§ Work item
Pull every line with "Chinese" from the data.

§ Data for this task
▶

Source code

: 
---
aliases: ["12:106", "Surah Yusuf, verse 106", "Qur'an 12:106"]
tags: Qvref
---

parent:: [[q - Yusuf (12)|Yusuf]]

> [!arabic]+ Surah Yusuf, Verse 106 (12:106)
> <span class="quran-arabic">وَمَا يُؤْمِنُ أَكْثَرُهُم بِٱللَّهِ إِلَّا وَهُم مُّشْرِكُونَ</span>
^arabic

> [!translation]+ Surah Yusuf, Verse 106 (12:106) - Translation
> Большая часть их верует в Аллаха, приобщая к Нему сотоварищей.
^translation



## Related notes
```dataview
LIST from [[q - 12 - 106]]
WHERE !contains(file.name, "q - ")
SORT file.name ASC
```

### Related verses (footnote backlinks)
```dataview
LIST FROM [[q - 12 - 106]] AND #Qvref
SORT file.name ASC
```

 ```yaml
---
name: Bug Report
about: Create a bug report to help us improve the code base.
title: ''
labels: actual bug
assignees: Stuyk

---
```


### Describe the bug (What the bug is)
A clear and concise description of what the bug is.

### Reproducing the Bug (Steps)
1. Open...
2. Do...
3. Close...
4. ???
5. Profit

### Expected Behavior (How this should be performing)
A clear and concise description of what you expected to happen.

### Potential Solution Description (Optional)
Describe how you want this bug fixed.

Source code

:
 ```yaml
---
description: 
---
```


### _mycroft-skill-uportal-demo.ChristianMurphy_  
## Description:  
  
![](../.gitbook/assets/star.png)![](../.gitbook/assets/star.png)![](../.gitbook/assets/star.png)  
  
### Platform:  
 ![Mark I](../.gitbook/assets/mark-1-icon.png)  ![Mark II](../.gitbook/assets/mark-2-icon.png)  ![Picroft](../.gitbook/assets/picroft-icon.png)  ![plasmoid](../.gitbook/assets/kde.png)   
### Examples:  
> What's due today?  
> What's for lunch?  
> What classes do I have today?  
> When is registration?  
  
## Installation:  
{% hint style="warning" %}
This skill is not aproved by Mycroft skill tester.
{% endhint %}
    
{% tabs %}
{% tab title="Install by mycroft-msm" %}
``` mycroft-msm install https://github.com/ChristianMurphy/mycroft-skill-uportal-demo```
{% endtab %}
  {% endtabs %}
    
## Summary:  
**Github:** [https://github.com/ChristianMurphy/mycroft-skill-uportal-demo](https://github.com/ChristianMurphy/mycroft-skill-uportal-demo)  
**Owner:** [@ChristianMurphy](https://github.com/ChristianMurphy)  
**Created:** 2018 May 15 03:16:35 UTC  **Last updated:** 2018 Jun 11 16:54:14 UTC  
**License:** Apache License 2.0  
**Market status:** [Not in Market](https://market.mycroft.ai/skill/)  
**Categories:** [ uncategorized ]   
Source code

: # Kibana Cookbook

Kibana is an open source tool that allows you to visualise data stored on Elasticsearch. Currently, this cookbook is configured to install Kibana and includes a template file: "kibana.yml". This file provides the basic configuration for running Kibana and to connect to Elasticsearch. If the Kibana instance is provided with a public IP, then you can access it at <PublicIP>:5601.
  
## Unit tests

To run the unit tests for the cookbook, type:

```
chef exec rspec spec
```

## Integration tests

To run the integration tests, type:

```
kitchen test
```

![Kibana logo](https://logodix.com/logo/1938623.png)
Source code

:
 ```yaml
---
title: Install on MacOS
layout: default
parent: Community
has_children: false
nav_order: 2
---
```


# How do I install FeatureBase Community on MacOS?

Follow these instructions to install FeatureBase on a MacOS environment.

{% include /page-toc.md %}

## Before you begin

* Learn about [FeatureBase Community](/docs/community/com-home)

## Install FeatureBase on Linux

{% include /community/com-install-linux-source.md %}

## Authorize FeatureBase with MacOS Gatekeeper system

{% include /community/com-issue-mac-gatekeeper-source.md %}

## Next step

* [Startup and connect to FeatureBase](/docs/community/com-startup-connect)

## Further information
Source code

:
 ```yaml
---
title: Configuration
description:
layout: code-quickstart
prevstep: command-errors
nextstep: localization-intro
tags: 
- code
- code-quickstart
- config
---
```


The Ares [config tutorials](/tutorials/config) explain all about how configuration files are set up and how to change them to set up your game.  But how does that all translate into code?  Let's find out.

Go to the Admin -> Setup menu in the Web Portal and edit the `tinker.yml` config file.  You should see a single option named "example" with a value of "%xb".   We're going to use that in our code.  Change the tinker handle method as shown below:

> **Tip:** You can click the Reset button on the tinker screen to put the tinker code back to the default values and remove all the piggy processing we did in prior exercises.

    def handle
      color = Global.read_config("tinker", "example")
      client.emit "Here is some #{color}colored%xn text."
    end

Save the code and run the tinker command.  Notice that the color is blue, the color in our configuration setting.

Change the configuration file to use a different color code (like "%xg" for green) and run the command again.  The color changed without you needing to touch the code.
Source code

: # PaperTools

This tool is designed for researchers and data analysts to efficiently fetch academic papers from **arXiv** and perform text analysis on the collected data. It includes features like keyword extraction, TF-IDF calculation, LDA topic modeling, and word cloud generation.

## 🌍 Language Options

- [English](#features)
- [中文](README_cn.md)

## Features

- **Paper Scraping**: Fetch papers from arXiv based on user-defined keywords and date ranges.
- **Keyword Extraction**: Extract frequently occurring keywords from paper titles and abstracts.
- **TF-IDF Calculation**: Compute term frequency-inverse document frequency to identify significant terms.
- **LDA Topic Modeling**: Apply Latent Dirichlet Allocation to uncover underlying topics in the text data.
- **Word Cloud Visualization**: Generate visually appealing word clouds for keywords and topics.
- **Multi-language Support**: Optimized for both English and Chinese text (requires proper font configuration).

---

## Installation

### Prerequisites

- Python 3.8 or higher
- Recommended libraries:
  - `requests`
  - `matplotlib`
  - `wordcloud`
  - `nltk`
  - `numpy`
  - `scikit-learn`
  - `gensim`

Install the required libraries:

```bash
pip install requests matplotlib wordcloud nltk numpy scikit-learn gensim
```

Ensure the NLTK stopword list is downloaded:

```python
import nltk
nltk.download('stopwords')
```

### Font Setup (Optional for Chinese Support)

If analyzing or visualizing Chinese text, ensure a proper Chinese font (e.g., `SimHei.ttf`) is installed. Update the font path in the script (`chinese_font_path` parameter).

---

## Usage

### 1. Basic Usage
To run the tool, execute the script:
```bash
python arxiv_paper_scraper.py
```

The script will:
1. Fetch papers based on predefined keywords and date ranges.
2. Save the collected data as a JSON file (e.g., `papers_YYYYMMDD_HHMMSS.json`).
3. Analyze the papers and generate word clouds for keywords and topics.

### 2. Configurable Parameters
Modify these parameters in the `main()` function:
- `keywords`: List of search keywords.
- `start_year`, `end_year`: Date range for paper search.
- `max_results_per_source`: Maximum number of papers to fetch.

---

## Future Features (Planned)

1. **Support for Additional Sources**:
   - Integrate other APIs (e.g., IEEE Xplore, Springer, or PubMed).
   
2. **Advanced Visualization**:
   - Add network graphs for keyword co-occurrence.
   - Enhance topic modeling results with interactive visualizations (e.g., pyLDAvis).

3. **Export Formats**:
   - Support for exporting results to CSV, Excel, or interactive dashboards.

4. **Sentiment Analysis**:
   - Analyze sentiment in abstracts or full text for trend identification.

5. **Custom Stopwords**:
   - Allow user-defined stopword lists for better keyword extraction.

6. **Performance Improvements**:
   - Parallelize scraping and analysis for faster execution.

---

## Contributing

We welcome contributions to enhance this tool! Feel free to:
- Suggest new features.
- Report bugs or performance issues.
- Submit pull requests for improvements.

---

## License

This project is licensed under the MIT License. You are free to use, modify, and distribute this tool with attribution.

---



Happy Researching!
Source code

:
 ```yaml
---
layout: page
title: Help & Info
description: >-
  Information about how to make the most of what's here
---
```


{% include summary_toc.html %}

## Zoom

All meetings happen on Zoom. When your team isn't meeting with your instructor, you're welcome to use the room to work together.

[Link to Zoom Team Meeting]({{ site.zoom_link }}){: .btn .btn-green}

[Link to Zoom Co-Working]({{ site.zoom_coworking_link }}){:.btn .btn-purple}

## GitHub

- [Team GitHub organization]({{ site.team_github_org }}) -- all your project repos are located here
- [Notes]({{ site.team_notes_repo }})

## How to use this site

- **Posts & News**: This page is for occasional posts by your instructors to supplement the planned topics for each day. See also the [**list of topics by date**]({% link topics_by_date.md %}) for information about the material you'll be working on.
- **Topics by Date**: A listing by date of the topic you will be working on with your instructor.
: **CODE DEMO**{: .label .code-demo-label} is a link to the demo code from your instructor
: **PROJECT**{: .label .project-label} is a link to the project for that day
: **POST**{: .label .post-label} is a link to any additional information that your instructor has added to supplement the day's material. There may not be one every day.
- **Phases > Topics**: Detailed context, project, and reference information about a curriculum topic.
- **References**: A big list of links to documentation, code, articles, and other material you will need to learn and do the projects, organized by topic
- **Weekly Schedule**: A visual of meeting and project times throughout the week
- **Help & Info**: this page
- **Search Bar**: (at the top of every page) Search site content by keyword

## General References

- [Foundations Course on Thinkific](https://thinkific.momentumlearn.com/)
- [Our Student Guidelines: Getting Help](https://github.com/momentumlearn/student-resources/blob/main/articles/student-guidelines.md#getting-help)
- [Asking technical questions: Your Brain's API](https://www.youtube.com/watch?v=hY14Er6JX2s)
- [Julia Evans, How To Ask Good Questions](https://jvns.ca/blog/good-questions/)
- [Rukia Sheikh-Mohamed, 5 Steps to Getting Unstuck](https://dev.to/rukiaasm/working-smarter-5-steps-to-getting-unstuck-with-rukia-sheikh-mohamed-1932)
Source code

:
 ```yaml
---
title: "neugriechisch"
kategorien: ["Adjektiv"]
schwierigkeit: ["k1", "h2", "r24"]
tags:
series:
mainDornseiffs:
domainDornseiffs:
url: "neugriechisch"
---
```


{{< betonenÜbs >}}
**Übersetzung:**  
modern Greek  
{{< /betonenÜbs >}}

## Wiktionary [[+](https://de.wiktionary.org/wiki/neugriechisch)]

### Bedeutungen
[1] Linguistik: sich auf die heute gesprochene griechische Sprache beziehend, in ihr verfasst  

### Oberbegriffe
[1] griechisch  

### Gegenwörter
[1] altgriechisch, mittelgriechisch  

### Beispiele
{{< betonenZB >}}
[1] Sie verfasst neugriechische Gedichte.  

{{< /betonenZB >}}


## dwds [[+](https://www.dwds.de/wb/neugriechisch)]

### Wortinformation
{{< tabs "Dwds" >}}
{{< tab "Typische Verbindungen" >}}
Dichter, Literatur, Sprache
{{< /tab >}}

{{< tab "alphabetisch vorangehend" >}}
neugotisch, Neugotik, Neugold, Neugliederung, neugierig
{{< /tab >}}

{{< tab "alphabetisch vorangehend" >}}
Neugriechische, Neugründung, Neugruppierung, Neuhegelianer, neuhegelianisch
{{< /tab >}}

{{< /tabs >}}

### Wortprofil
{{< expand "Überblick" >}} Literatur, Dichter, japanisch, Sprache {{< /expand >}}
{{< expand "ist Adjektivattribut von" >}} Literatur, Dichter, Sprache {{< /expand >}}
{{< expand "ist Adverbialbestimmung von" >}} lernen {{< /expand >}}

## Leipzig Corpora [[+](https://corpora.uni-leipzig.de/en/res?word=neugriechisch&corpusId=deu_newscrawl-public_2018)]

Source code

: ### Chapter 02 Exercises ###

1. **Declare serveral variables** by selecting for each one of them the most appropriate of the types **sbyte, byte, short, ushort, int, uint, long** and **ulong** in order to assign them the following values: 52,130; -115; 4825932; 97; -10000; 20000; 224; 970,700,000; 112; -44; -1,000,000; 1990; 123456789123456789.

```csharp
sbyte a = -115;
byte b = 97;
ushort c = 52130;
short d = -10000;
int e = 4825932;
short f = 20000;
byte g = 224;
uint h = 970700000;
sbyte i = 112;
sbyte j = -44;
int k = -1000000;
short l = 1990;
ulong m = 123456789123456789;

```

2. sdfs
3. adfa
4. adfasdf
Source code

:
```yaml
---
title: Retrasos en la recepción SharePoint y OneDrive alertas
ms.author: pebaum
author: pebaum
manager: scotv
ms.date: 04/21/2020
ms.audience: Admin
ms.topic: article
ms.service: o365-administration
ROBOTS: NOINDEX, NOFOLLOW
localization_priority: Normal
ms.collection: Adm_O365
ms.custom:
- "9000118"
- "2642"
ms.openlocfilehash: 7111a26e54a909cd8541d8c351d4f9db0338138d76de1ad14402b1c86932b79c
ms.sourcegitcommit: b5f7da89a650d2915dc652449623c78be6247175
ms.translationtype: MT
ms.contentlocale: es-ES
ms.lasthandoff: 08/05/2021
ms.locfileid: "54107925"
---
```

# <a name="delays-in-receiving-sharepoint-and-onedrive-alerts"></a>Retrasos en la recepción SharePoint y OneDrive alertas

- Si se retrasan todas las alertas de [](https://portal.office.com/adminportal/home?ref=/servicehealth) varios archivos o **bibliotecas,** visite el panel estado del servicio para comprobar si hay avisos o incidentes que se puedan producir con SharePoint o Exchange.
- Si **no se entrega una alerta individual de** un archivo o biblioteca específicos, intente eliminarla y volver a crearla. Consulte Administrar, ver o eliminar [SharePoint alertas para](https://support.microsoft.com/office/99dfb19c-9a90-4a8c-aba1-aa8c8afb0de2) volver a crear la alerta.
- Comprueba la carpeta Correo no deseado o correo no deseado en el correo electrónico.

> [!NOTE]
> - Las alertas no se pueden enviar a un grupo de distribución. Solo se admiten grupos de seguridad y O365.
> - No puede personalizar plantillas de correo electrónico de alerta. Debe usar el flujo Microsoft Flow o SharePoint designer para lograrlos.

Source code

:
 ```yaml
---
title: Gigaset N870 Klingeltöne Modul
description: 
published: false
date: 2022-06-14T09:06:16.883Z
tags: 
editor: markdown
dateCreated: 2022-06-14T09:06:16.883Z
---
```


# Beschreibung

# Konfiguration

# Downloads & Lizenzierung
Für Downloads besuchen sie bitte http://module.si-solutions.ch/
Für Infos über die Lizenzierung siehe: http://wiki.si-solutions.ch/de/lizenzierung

◀

§ Answer space
- **Multi-language Support**: Optimized for both English and Chinese text (requires proper font configuration).
### Font Setup (Optional for Chinese Support)
If analyzing or visualizing Chinese text, ensure a proper Chinese font (e.g., `SimHei.ttf`) is installed. Update the font path in the script (`chinese_font_path` parameter).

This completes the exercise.